**Exercise prompt**
Where a picture appears, omit it; repeat everything else in the records exactly.

-------- Given entries

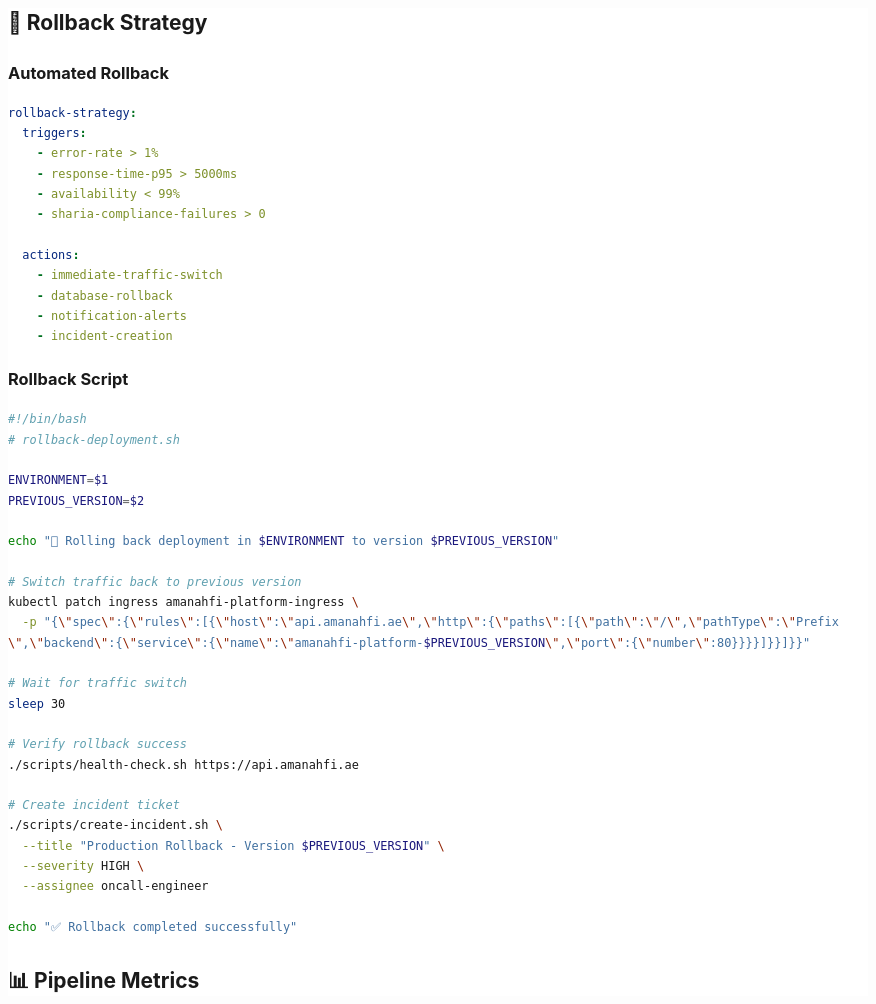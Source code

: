 ## 🔄 Rollback Strategy

### Automated Rollback
```yaml
rollback-strategy:
  triggers:
    - error-rate > 1%
    - response-time-p95 > 5000ms
    - availability < 99%
    - sharia-compliance-failures > 0
    
  actions:
    - immediate-traffic-switch
    - database-rollback
    - notification-alerts
    - incident-creation
```

### Rollback Script
```bash
#!/bin/bash
# rollback-deployment.sh

ENVIRONMENT=$1
PREVIOUS_VERSION=$2

echo "🔄 Rolling back deployment in $ENVIRONMENT to version $PREVIOUS_VERSION"

# Switch traffic back to previous version
kubectl patch ingress amanahfi-platform-ingress \
  -p "{\"spec\":{\"rules\":[{\"host\":\"api.amanahfi.ae\",\"http\":{\"paths\":[{\"path\":\"/\",\"pathType\":\"Prefix\",\"backend\":{\"service\":{\"name\":\"amanahfi-platform-$PREVIOUS_VERSION\",\"port\":{\"number\":80}}}}]}}]}}"

# Wait for traffic switch
sleep 30

# Verify rollback success
./scripts/health-check.sh https://api.amanahfi.ae

# Create incident ticket
./scripts/create-incident.sh \
  --title "Production Rollback - Version $PREVIOUS_VERSION" \
  --severity HIGH \
  --assignee oncall-engineer

echo "✅ Rollback completed successfully"
```

## 📊 Pipeline Metrics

----------------

**Written reply**
Source code

: ## 🔄 Rollback Strategy

### Automated Rollback
```yaml
rollback-strategy:
  triggers:
    - error-rate > 1%
    - response-time-p95 > 5000ms
    - availability < 99%
    - sharia-compliance-failures > 0
    
  actions:
    - immediate-traffic-switch
    - database-rollback
    - notification-alerts
    - incident-creation
```

### Rollback Script
```bash
#!/bin/bash
# rollback-deployment.sh

ENVIRONMENT=$1
PREVIOUS_VERSION=$2

echo "🔄 Rolling back deployment in $ENVIRONMENT to version $PREVIOUS_VERSION"

# Switch traffic back to previous version
kubectl patch ingress amanahfi-platform-ingress \
  -p "{\"spec\":{\"rules\":[{\"host\":\"api.amanahfi.ae\",\"http\":{\"paths\":[{\"path\":\"/\",\"pathType\":\"Prefix\",\"backend\":{\"service\":{\"name\":\"amanahfi-platform-$PREVIOUS_VERSION\",\"port\":{\"number\":80}}}}]}}]}}"

# Wait for traffic switch
sleep 30

# Verify rollback success
./scripts/health-check.sh https://api.amanahfi.ae

# Create incident ticket
./scripts/create-incident.sh \
  --title "Production Rollback - Version $PREVIOUS_VERSION" \
  --severity HIGH \
  --assignee oncall-engineer

echo "✅ Rollback completed successfully"
```

## 📊 Pipeline Metrics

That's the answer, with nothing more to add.